Task goal: Look at every line below and count those containing "Configuração". Answer with the number only.

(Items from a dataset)
Segment Open
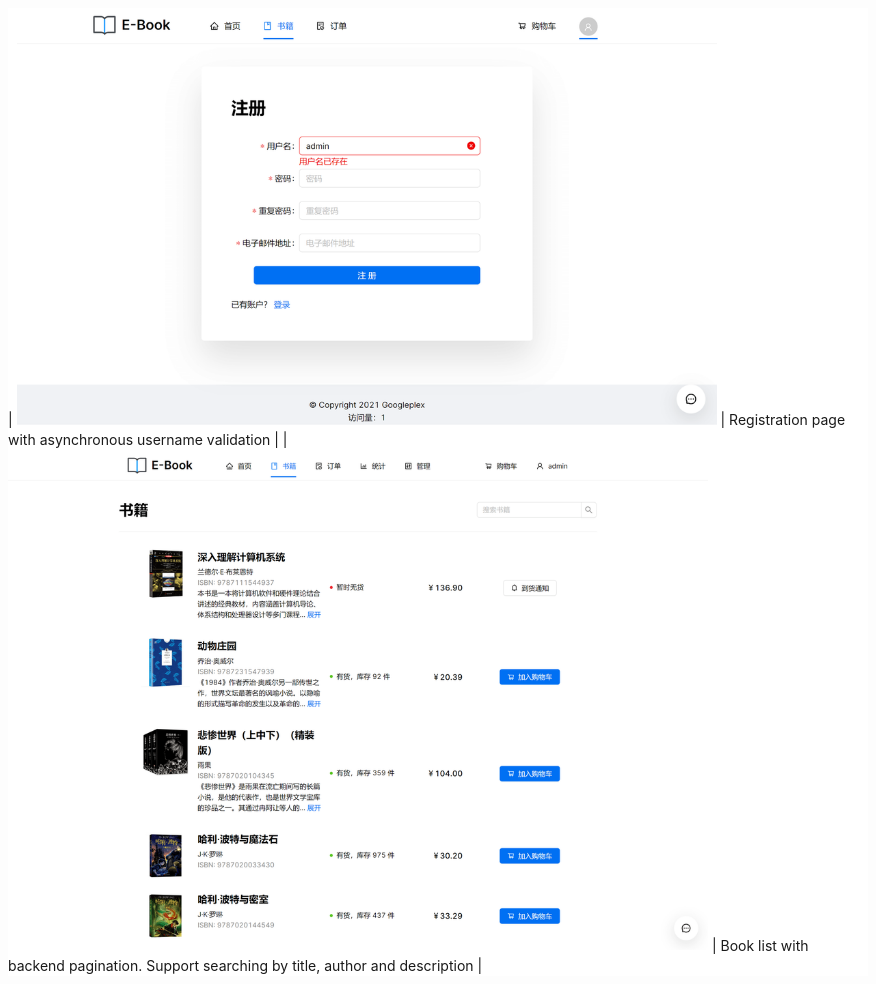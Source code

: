 | <img src="https://github.com/y-young/bookstore-frontend/raw/master/images/Register.png" alt="Register" width="700" />     | Registration page with asynchronous username validation                                                          |
| <img src="https://github.com/y-young/bookstore-frontend/raw/master/images/Books.png" alt="Books" width="700" />           | Book list with backend pagination. Support searching by title, author and description                            |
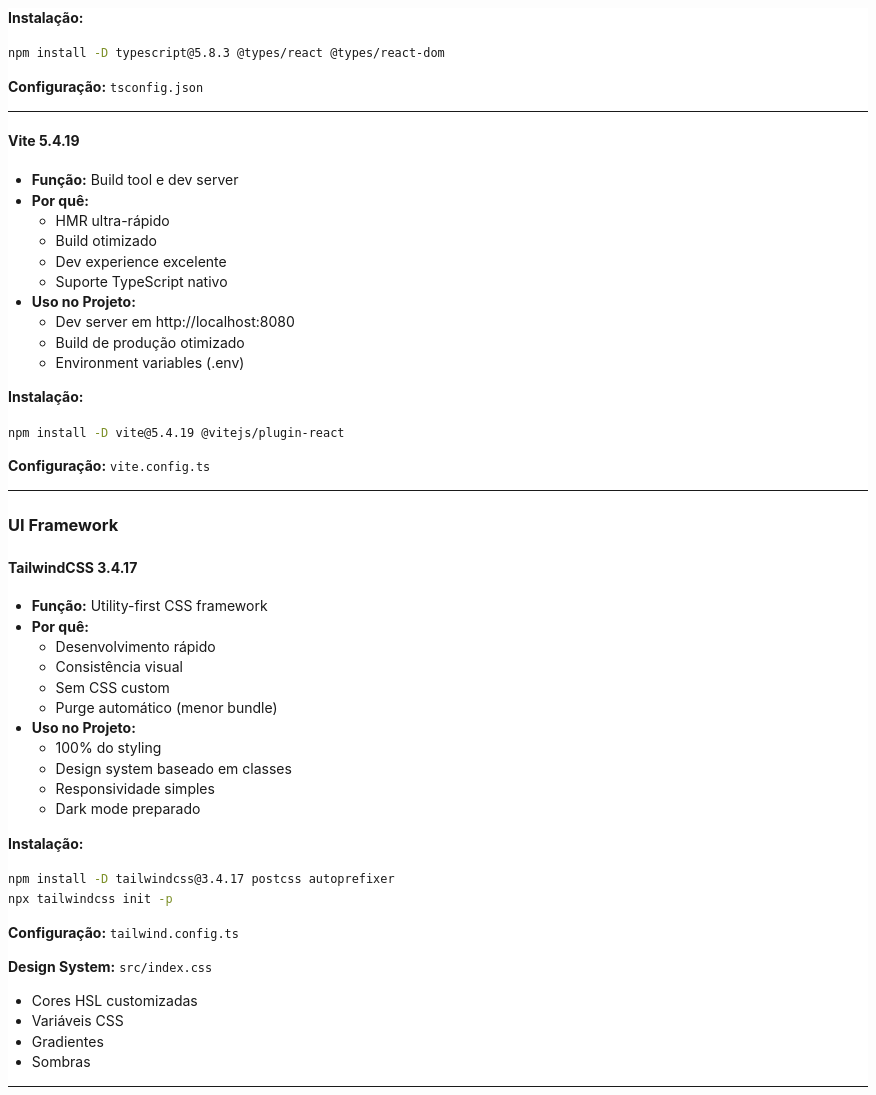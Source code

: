 **Instalação:**
```bash
npm install -D typescript@5.8.3 @types/react @types/react-dom
```

**Configuração:** `tsconfig.json`

---

#### **Vite 5.4.19**
- **Função:** Build tool e dev server
- **Por quê:**
  - HMR ultra-rápido
  - Build otimizado
  - Dev experience excelente
  - Suporte TypeScript nativo
- **Uso no Projeto:**
  - Dev server em http://localhost:8080
  - Build de produção otimizado
  - Environment variables (.env)

**Instalação:**
```bash
npm install -D vite@5.4.19 @vitejs/plugin-react
```

**Configuração:** `vite.config.ts`

---

### UI Framework

#### **TailwindCSS 3.4.17**
- **Função:** Utility-first CSS framework
- **Por quê:**
  - Desenvolvimento rápido
  - Consistência visual
  - Sem CSS custom
  - Purge automático (menor bundle)
- **Uso no Projeto:**
  - 100% do styling
  - Design system baseado em classes
  - Responsividade simples
  - Dark mode preparado

**Instalação:**
```bash
npm install -D tailwindcss@3.4.17 postcss autoprefixer
npx tailwindcss init -p
```

**Configuração:** `tailwind.config.ts`

**Design System:** `src/index.css`
- Cores HSL customizadas
- Variáveis CSS
- Gradientes
- Sombras

---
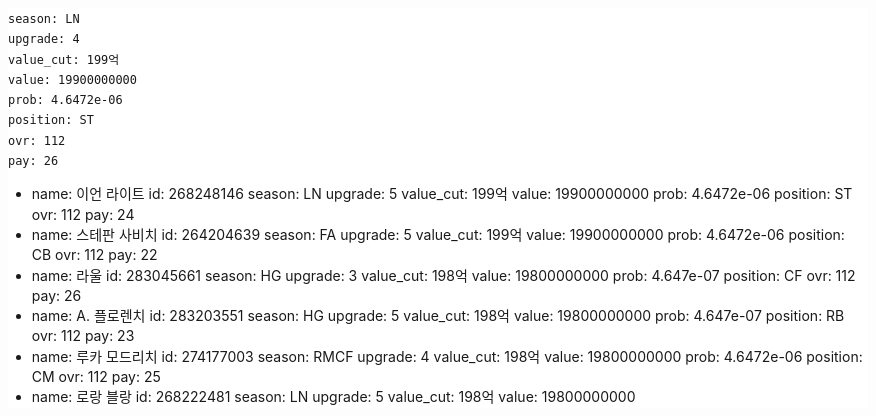     season: LN
    upgrade: 4
    value_cut: 199억
    value: 19900000000
    prob: 4.6472e-06
    position: ST
    ovr: 112
    pay: 26
  - name: 이언 라이트
    id: 268248146
    season: LN
    upgrade: 5
    value_cut: 199억
    value: 19900000000
    prob: 4.6472e-06
    position: ST
    ovr: 112
    pay: 24
  - name: 스테판 사비치
    id: 264204639
    season: FA
    upgrade: 5
    value_cut: 199억
    value: 19900000000
    prob: 4.6472e-06
    position: CB
    ovr: 112
    pay: 22
  - name: 라울
    id: 283045661
    season: HG
    upgrade: 3
    value_cut: 198억
    value: 19800000000
    prob: 4.647e-07
    position: CF
    ovr: 112
    pay: 26
  - name: A. 플로렌치
    id: 283203551
    season: HG
    upgrade: 5
    value_cut: 198억
    value: 19800000000
    prob: 4.647e-07
    position: RB
    ovr: 112
    pay: 23
  - name: 루카 모드리치
    id: 274177003
    season: RMCF
    upgrade: 4
    value_cut: 198억
    value: 19800000000
    prob: 4.6472e-06
    position: CM
    ovr: 112
    pay: 25
  - name: 로랑 블랑
    id: 268222481
    season: LN
    upgrade: 5
    value_cut: 198억
    value: 19800000000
Segment Closed
Response to the exercise: 3